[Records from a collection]
------------------------------
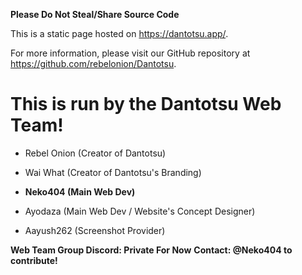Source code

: **Please Do Not Steal/Share Source Code**

This is a static page hosted on https://dantotsu.app/. 

For more information, please visit our GitHub repository at https://github.com/rebelonion/Dantotsu.

# **This is run by the Dantotsu Web Team!**

- Rebel Onion (Creator of Dantotsu)

- Wai What (Creator of Dantotsu's Branding)

- **Neko404 (Main Web Dev)**

- Ayodaza (Main Web Dev / Website's Concept Designer)

- Aayush262 (Screenshot Provider)

**Web Team Group Discord: Private For Now**
**Contact: @Neko404 to contribute!**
------------------------------
● **Assigned task**: Please copy the data shown above, line by line and exactly, omitting the images.

● **Solution to this problem**:
Source code

: **Please Do Not Steal/Share Source Code**

This is a static page hosted on https://dantotsu.app/. 

For more information, please visit our GitHub repository at https://github.com/rebelonion/Dantotsu.

# **This is run by the Dantotsu Web Team!**

- Rebel Onion (Creator of Dantotsu)

- Wai What (Creator of Dantotsu's Branding)

- **Neko404 (Main Web Dev)**

- Ayodaza (Main Web Dev / Website's Concept Designer)

- Aayush262 (Screenshot Provider)

**Web Team Group Discord: Private For Now**
**Contact: @Neko404 to contribute!**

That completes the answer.